**Exercise goal:** Would you please return the lines of the entries below starting at the line that has "- 📫 You can" and ending at the line that has "Web-application music servies, like", both included, exactly as they are?

**Working data:**
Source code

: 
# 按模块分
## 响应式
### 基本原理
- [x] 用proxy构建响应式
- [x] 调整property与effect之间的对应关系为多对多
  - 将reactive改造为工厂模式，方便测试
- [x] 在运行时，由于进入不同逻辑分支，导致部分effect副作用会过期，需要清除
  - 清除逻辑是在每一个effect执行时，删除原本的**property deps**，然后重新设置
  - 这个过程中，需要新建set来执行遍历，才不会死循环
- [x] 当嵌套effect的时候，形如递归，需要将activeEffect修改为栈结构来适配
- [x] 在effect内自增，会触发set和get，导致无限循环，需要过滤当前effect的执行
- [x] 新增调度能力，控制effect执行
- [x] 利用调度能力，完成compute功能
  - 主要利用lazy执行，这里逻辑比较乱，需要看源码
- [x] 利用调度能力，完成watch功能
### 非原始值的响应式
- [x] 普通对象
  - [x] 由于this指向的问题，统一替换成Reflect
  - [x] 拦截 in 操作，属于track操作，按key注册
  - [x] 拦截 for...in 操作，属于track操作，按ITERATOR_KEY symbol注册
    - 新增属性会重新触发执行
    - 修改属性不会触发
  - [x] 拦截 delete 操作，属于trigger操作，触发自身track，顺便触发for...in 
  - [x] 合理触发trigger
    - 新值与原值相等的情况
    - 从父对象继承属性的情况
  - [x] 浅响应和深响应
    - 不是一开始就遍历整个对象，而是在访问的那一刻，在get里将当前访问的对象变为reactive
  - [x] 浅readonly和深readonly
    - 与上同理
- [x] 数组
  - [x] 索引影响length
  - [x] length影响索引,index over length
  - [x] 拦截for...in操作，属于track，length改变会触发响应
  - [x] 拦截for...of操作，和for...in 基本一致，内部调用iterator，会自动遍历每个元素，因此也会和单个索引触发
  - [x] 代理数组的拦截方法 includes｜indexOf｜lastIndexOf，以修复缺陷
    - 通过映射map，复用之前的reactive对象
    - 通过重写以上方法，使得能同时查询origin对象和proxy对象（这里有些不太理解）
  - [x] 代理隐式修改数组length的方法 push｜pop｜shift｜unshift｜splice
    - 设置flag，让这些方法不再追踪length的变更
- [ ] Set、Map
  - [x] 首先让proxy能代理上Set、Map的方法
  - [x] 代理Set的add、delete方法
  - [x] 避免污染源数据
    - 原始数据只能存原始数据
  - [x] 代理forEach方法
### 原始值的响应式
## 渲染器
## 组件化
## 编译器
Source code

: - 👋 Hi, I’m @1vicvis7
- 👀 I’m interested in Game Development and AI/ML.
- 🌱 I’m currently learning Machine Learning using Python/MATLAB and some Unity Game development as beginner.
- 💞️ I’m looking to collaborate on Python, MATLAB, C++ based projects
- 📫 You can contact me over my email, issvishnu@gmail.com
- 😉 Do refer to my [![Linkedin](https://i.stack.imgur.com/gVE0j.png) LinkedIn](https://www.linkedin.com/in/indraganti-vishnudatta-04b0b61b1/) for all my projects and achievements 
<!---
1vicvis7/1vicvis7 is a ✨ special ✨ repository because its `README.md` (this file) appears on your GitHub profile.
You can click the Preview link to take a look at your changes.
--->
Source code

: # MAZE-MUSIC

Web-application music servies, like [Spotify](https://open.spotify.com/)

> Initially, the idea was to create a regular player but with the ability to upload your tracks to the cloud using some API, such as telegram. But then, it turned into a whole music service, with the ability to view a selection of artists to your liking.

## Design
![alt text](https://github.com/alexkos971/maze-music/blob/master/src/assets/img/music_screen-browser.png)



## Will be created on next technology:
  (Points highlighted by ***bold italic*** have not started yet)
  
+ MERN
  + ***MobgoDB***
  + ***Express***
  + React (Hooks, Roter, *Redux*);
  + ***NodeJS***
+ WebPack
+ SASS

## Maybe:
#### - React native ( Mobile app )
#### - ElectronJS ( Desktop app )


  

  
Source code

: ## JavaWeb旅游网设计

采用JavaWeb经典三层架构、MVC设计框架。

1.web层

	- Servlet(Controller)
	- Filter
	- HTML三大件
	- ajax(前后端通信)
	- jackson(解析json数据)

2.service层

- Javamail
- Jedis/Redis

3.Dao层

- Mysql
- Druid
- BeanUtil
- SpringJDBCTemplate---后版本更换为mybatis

**Response:**
- 📫 You can contact me over my email, issvishnu@gmail.com
- 😉 Do refer to my [![Linkedin](https://i.stack.imgur.com/gVE0j.png) LinkedIn](https://www.linkedin.com/in/indraganti-vishnudatta-04b0b61b1/) for all my projects and achievements 
<!---
1vicvis7/1vicvis7 is a ✨ special ✨ repository because its `README.md` (this file) appears on your GitHub profile.
You can click the Preview link to take a look at your changes.
--->
Source code

: # MAZE-MUSIC

Web-application music servies, like [Spotify](https://open.spotify.com/)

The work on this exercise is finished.